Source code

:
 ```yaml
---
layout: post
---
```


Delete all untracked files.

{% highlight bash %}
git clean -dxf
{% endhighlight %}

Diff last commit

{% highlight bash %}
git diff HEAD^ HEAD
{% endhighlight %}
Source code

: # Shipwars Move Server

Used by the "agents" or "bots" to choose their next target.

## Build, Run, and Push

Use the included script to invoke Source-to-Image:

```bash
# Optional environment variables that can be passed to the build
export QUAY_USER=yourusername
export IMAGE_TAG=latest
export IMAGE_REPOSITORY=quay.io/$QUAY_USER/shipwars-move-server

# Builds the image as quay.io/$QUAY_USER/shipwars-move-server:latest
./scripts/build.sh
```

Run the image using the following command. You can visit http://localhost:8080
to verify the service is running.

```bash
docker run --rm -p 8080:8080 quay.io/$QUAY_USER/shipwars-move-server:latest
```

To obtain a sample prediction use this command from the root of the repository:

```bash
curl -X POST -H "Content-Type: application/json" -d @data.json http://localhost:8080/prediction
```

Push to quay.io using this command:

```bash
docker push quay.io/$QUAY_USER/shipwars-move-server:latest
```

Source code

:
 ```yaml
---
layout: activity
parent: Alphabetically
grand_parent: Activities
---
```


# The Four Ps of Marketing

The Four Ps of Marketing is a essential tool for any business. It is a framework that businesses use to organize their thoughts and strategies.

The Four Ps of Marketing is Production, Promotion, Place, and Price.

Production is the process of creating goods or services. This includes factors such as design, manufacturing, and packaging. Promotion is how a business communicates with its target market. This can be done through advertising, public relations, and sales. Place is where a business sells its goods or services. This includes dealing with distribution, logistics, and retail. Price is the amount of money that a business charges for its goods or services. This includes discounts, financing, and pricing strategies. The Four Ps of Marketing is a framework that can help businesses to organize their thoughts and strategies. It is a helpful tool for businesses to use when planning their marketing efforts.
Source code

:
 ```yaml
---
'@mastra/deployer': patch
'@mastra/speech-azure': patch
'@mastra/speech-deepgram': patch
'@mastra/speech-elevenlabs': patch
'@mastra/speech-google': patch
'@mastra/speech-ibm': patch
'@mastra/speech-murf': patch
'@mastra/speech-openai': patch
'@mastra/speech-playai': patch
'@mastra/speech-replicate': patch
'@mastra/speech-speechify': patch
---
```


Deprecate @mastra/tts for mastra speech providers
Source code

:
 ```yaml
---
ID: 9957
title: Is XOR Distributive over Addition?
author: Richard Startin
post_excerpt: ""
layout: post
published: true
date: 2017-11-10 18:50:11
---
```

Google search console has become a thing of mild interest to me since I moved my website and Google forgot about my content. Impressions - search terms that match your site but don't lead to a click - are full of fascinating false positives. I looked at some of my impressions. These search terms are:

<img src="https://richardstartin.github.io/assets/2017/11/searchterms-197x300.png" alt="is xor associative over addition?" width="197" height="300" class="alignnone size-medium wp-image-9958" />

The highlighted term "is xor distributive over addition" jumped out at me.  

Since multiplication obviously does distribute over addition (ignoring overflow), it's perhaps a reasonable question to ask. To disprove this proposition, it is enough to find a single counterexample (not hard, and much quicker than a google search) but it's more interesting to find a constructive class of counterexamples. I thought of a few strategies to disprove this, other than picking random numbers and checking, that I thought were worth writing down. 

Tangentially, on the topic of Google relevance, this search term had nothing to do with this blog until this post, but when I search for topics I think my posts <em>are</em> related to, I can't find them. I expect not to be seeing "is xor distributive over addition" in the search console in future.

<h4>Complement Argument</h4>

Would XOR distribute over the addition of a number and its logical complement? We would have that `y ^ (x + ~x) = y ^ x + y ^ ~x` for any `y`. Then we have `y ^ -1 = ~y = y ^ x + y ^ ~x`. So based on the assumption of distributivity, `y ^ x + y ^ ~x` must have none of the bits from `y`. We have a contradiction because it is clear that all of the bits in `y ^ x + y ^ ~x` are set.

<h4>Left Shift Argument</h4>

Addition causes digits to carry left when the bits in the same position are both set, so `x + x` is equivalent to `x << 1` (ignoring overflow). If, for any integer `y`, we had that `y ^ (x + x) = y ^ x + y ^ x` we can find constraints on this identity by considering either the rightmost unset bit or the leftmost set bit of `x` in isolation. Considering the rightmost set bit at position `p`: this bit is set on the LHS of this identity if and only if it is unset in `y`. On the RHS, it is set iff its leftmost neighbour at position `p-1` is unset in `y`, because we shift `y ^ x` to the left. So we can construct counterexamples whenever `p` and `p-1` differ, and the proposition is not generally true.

★ ★ ★ ★

▶ [WORK TASK]:
Wherever a line of the data holds "localhost", copy that line.

▶ [RESPONSE TO THE TASK]:
Run the image using the following command. You can visit http://localhost:8080
curl -X POST -H "Content-Type: application/json" -d @data.json http://localhost:8080/prediction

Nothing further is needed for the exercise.